» **Given entries**:
"""

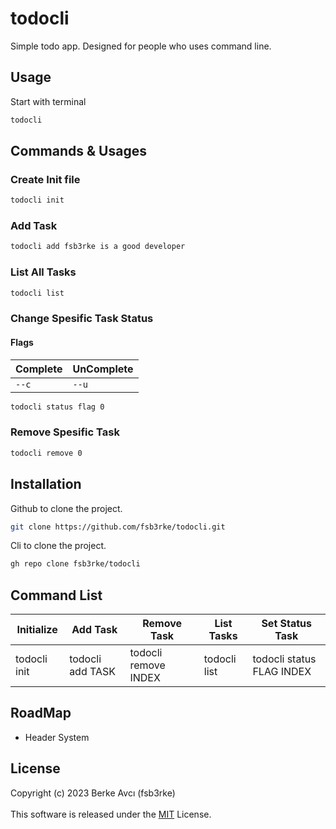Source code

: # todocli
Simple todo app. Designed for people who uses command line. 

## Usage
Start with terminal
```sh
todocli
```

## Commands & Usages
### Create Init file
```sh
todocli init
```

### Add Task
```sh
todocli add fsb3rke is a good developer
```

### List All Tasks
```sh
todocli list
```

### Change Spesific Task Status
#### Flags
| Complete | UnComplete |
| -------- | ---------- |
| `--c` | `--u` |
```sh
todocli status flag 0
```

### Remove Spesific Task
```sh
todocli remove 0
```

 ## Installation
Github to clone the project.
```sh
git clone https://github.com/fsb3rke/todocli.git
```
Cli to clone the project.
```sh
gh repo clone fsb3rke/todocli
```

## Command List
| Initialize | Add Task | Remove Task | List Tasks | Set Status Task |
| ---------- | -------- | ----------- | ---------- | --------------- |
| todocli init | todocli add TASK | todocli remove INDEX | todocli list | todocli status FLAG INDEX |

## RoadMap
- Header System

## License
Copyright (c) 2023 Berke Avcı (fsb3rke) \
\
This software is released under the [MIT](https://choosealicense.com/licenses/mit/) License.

"""

» **What you need to do**: Copy out all the lines of the records that include "Spesific".

» **Task solution**:
### Change Spesific Task Status
### Remove Spesific Task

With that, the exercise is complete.